[INSTRUCTIONS TO FOLLOW]: Please count the lines in these records that contain "full" and give only that count.

[Plain-text document sources]

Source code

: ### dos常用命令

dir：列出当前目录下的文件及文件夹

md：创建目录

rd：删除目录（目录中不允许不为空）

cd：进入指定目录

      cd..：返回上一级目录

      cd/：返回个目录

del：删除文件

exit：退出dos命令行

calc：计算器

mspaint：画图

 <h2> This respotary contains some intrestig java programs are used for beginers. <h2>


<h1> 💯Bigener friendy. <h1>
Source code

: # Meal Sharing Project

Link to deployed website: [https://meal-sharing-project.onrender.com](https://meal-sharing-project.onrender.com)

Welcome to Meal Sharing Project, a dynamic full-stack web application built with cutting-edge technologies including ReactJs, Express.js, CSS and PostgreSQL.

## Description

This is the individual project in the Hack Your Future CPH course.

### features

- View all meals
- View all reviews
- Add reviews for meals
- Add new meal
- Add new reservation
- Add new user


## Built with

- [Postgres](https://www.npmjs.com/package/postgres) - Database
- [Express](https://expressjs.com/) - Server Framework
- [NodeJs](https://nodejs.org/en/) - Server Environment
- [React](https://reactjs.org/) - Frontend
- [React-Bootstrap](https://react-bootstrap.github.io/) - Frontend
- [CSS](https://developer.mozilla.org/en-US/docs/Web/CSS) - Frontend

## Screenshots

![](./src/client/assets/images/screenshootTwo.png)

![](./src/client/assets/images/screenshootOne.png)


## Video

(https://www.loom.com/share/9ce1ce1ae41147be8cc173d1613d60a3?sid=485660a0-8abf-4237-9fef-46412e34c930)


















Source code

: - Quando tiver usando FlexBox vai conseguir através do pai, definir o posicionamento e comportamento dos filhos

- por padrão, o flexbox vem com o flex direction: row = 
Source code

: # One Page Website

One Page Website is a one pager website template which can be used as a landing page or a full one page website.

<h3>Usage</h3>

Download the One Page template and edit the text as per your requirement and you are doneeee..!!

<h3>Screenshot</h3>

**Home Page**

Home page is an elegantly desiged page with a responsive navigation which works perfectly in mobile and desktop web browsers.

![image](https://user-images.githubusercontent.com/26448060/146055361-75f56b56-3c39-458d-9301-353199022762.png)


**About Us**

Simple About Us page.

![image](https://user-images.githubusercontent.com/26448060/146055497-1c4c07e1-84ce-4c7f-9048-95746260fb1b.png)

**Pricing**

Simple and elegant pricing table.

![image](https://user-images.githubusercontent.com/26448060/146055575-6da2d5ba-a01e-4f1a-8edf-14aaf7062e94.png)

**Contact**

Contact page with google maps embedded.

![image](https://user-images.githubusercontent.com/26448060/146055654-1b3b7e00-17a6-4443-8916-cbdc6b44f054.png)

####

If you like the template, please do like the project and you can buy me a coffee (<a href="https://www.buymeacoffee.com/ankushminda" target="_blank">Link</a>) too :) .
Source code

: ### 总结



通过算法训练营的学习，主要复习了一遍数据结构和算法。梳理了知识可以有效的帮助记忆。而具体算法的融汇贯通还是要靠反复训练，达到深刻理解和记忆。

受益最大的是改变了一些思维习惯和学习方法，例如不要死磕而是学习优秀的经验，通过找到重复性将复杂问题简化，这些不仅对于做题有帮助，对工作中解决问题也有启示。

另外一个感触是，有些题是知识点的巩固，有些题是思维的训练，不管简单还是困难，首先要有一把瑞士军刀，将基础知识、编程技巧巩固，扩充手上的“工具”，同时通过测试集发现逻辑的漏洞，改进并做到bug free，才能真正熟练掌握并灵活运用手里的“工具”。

[SOLVED PROBLEM]: 2